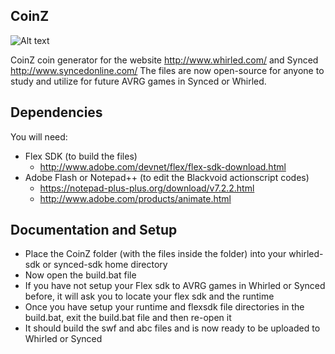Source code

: ## CoinZ
![Alt text](/game-Addons/Whirled/AVRG-CoinZ/CoinZIcon.png)

CoinZ coin generator for the website http://www.whirled.com/ and Synced http://www.syncedonline.com/
The files are now open-source for anyone to study and utilize for future AVRG games in Synced or Whirled.

## Dependencies
You will need:
- Flex SDK (to build the files) 
  - http://www.adobe.com/devnet/flex/flex-sdk-download.html
- Adobe Flash or Notepad++ (to edit the Blackvoid actionscript codes) 
  - https://notepad-plus-plus.org/download/v7.2.2.html
  - http://www.adobe.com/products/animate.html

## Documentation and Setup
- Place the CoinZ folder (with the files inside the folder) into your whirled-sdk or synced-sdk home directory
- Now open the build.bat file
- If you have not setup your Flex sdk to AVRG games in Whirled or Synced before, it will ask you to locate your flex sdk and the runtime
- Once you have setup your runtime and flexsdk file directories in the build.bat, exit the build.bat file and then re-open it
- It should build the swf and abc files and is now ready to be uploaded to Whirled or Synced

....

• What you have to do
Write out exactly the lines above between the line with "CoinZ coin generator" and the line with "- Once you have", inclusive, and nothing beyond them.

• Answer to the problem
CoinZ coin generator for the website http://www.whirled.com/ and Synced http://www.syncedonline.com/
The files are now open-source for anyone to study and utilize for future AVRG games in Synced or Whirled.

## Dependencies
You will need:
- Flex SDK (to build the files) 
  - http://www.adobe.com/devnet/flex/flex-sdk-download.html
- Adobe Flash or Notepad++ (to edit the Blackvoid actionscript codes) 
  - https://notepad-plus-plus.org/download/v7.2.2.html
  - http://www.adobe.com/products/animate.html

## Documentation and Setup
- Place the CoinZ folder (with the files inside the folder) into your whirled-sdk or synced-sdk home directory
- Now open the build.bat file
- If you have not setup your Flex sdk to AVRG games in Whirled or Synced before, it will ask you to locate your flex sdk and the runtime
- Once you have setup your runtime and flexsdk file directories in the build.bat, exit the build.bat file and then re-open it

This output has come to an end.